The cost of a kilowatt hour will jump 26 percent for Connecticut Light & Power’s residential customers starting next year.
The unwelcome spike in electricity generation prices is a direct result of bottlenecks in natural gas pipelines. And although it’s little consolation, prices are jumping throughout New England.
Default generation rates, which are developed by CL&P and state officials, will be 12.629 cents per kilowatt hour from Jan. 1 to June 30 for residential customers, up from 9.99 cents per kilowatt hour in the last six months of 2014.
The generation rates pay for the production of electricity at power plants and make up about half of residents’ monthly bills. Another major portion of the bill, distribution rates, are also under regulatory review and are expected to increase early next year for CL&P customers.
The spike in generation prices will mean an increase of more than $18 a month for a typical customer who uses 700 kilowatt hours. The distribution increase, as proposed by CL&P to also take effect early next year, would increase rates nearly $10 more for the same customer.
Natural gas is cheap, and now more than half of New England’s power plants use the fuel. Although all that power from newly inexpensive natural gas should result in lower electricity costs, there is a major problem getting the fuel into the region.
For the past two winters, as homes and businesses use up more and more of the three pipelines feeding New England, there was not enough room for power plants to get their gas, and what little room was left was expensive.
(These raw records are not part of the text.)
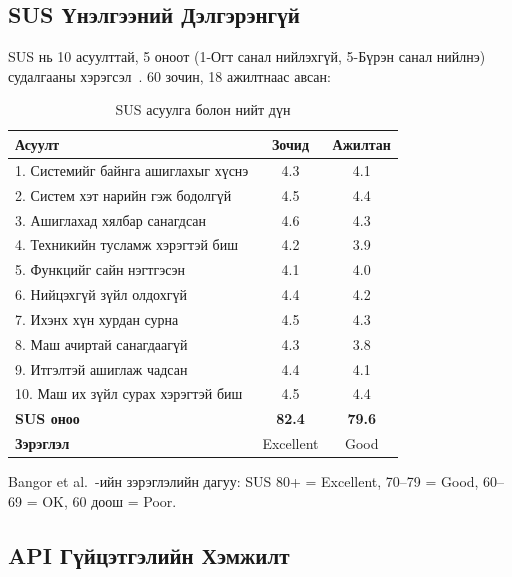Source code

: \documentclass[12pt,a4paper]{article}
\begin{document}
\subsection{SUS Үнэлгээний Дэлгэрэнгүй}

SUS нь 10 асуулттай, 5 оноот (1-Огт санал нийлэхгүй, 5-Бүрэн
санал нийлнэ) судалгааны хэрэгсэл~\cite{brooke1996}. 60 зочин,
18 ажилтнаас авсан:

\begin{table}[H]
\caption{SUS асуулга болон нийт дүн}
\label{tab:sus_detail}
\centering
\begin{tabularx}{\textwidth}{@{}p{6.5cm}cc@{}}
\toprule
\textbf{Асуулт} & \textbf{Зочид} & \textbf{Ажилтан} \\
\midrule
1. Системийг байнга ашиглахыг хүснэ & 4.3 & 4.1 \\
2. Систем хэт нарийн гэж бодолгүй  & 4.5 & 4.4 \\
3. Ашиглахад хялбар санагдсан       & 4.6 & 4.3 \\
4. Техникийн тусламж хэрэгтэй биш   & 4.2 & 3.9 \\
5. Функцийг сайн нэгтгэсэн          & 4.1 & 4.0 \\
6. Нийцэхгүй зүйл олдохгүй         & 4.4 & 4.2 \\
7. Ихэнх хүн хурдан сурна           & 4.5 & 4.3 \\
8. Маш ачиртай санагдаагүй          & 4.3 & 3.8 \\
9. Итгэлтэй ашиглаж чадсан         & 4.4 & 4.1 \\
10. Маш их зүйл сурах хэрэгтэй биш & 4.5 & 4.4 \\
\midrule
\textbf{SUS оноо}                   & \textbf{82.4} & \textbf{79.6} \\
\textbf{Зэрэглэл}                   & Excellent & Good \\
\bottomrule
\end{tabularx}
\end{table}

Bangor et al.~\cite{bangor2009}-ийн зэрэглэлийн дагуу:
SUS 80+ = Excellent, 70--79 = Good, 60--69 = OK, 60 доош = Poor.

\subsection{API Гүйцэтгэлийн Хэмжилт}
\end{document}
Some natural gas plants were unable to get fuel to run, so older and more expensive oil plants were called on to run.
Magnifying the problem, a few large non-gas power plants shut down this year, including the Vermont Yankee nuclear plant and the Salem Harbor coal plant, leaving the region with fewer alternatives to the crowded pipelines, said Dan Dolan, president of the New England Power Generators Association, a power plant industry group.
“It put further strain on a natural gas supply infrastructure that is already tight,” Dolan said.
The resulting jump in electricity prices for residents and businesses has been a long time coming. There are half a dozen plans to build or expand pipelines in the region, but they are years off. The worry about over-reliance on natural gas been raised before by numerous officials, including Gordon van Welie, the chief executive of ISO New England, which runs the region’s power grid and electricity markets.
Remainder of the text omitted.